Docker is an open lightweight virtualization technology that allows users to build, distribute, and run applications. For the University of Illinois, Research Park course Practical Data Science we will use the Docker platform to provide a homogenous programming platform to simplify learning data science concepts. The Docker platform consists of the Docker Engine, which is a portable and lightweight runtime, and the Docker Hub, which provides an easy mechansism to share docker container images.
To use Docker in this class you will need to complete two tasks:
-
Install the Docker Engine
-
Pull and install the docker container image for this course.
Note that in order to run the Docker engine, your computer must support hardware virtualization.
The official Docker documentation provides clear installation guides for a variety of platforms.
Since the Docker engine leverages Linux containerization, it requires components from the Linux kernel. Thus, for a modern Linux operating system, installation of the Docker engine is rather straightforward. To install the Docker engine on Windows or Mac OSX, however, you first need to install Boot2Docker, which provides the Linux kernel functionality reqquired for the Docker engine. This functionaility is actually provided by installing the VirtualBox virtualization envirnment and a Linux guest operating system.
Please see Installing Docker on Windows.
Please see Installing Docker on Mac OSX.
If you are running Linux on your computer, you probably already know how to install packages, but if you are not sure, look for your specific Linux distribution in the installation section of the Docker documentation.
If you are on a Windows or Mac OSX computer, you will have first
installed the Boot2Docker application. Once this application is
installed, run the Boot2Docker
application that will open and
initialize a shell session in the VirtualBox virtual machine, note that
a Virtual Machine will be started if one is not already running.

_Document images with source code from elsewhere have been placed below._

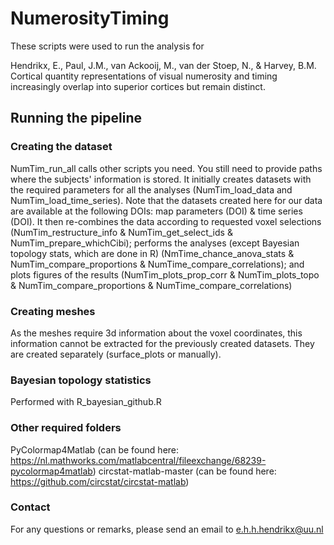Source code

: # NumerosityTiming

These scripts were used to run the analysis for

Hendrikx, E., Paul, J.M., van Ackooij, M., van der Stoep, N., & Harvey, B.M. Cortical quantity representations of visual numerosity and timing increasingly overlap into superior cortices but remain distinct.

## Running the pipeline
### Creating the dataset
NumTim_run_all calls other scripts you need. You still need to provide paths where the subjects' information is stored. It initially creates datasets with the required parameters for all the analyses (NumTim_load_data and NumTim_load_time_series). Note that the datasets created here for our data are available at the following DOIs: map parameters (DOI) & time series (DOI). It then re-combines the data according to requested voxel selections (NumTim_restructure_info & NumTim_get_select_ids & NumTim_prepare_whichCibi); performs the analyses (except Bayesian topology stats, which are done in R) (NmTime_chance_anova_stats & NumTim_compare_proportions & NumTime_compare_correlations); and plots figures of the results (NumTim_plots_prop_corr & NumTim_plots_topo & NumTim_compare_proportions & NumTime_compare_correlations)

### Creating meshes
As the meshes require 3d information about the voxel coordinates, this information cannot be extracted for the previously created datasets. They are created separately (surface_plots or manually).

### Bayesian topology statistics
Performed with R_bayesian_github.R

### Other required folders
PyColormap4Matlab (can be found here: https://nl.mathworks.com/matlabcentral/fileexchange/68239-pycolormap4matlab)
circstat-matlab-master (can be found here: https://github.com/circstat/circstat-matlab)

### Contact
For any questions or remarks, please send an email to e.h.h.hendrikx@uu.nl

As an example, here is the Boot2Docker initiated shell script on Mac OSX:
The Docker container image for this course has Python 3 and a number of
Python libraries that we will use during the rest of this course already
pre-built. Once the Docker engine is installed, you can pull our course Docker
container from the Docker hub. This is accompished by issuing a docker pull lcdm/rppds
command at the docker engine shell session. Thus on Windows or Mac OSX, this command is entered at the Boot2Docker shell session prompt. After a succesful download of a Docker container image, you will be presented with a suitable message along with the command prompt. To verify the container, you can run the Docker container.
$ docker run lcdm/info490 /bin/echo "hello world"
hello world
If you have been succesful, the hello world
message will be displayed in your terminal window.
Although not required for this course, you can share folders between a Docker container and your normal, host operating system. For a Mac OSX or Windows system, you will first need to Enable Folder Sharing in Boot2Docker
For Linux systems, you can follow the general instructions for setting up data volumes in the Docker documentation.